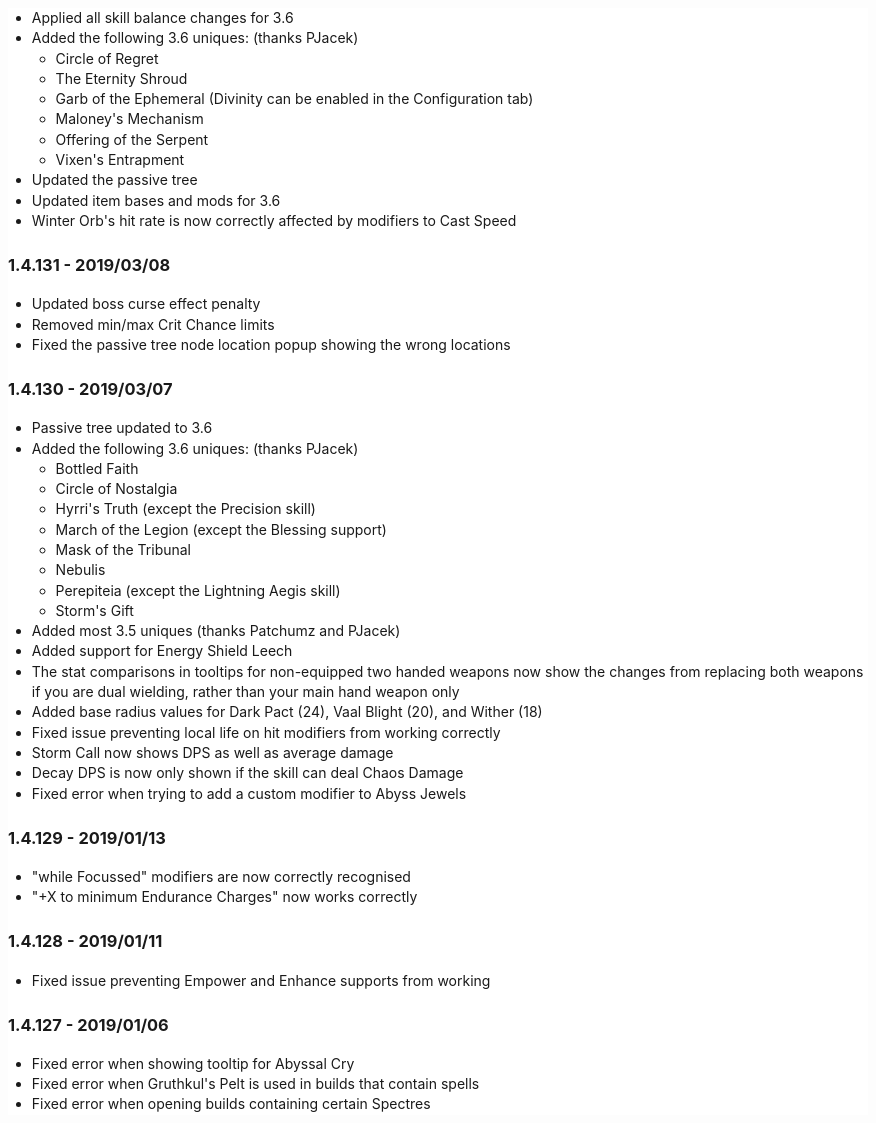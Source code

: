  * Applied all skill balance changes for 3.6
 * Added the following 3.6 uniques: (thanks PJacek)
    * Circle of Regret
    * The Eternity Shroud
	* Garb of the Ephemeral (Divinity can be enabled in the Configuration tab)
	* Maloney's Mechanism
	* Offering of the Serpent
    * Vixen's Entrapment
 * Updated the passive tree
 * Updated item bases and mods for 3.6
 * Winter Orb's hit rate is now correctly affected by modifiers to Cast Speed

### 1.4.131 - 2019/03/08
 * Updated boss curse effect penalty
 * Removed min/max Crit Chance limits
 * Fixed the passive tree node location popup showing the wrong locations

### 1.4.130 - 2019/03/07
 * Passive tree updated to 3.6
 * Added the following 3.6 uniques: (thanks PJacek)
    * Bottled Faith
    * Circle of Nostalgia
    * Hyrri's Truth (except the Precision skill)
    * March of the Legion (except the Blessing support)
	* Mask of the Tribunal
	* Nebulis
    * Perepiteia (except the Lightning Aegis skill)
	* Storm's Gift
 * Added most 3.5 uniques (thanks Patchumz and PJacek)
 * Added support for Energy Shield Leech
 * The stat comparisons in tooltips for non-equipped two handed weapons now show the changes from replacing both
   weapons if you are dual wielding, rather than your main hand weapon only
 * Added base radius values for Dark Pact (24), Vaal Blight (20), and Wither (18)
 * Fixed issue preventing local life on hit modifiers from working correctly
 * Storm Call now shows DPS as well as average damage
 * Decay DPS is now only shown if the skill can deal Chaos Damage
 * Fixed error when trying to add a custom modifier to Abyss Jewels

### 1.4.129 - 2019/01/13
 * "while Focussed" modifiers are now correctly recognised
 * "+X to minimum Endurance Charges" now works correctly

### 1.4.128 - 2019/01/11
 * Fixed issue preventing Empower and Enhance supports from working

### 1.4.127 - 2019/01/06
 * Fixed error when showing tooltip for Abyssal Cry
 * Fixed error when Gruthkul's Pelt is used in builds that contain spells
 * Fixed error when opening builds containing certain Spectres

──────────────────────────────

Lines holding the word "Storm" in the records above: how many are there? Answer with the number only.

2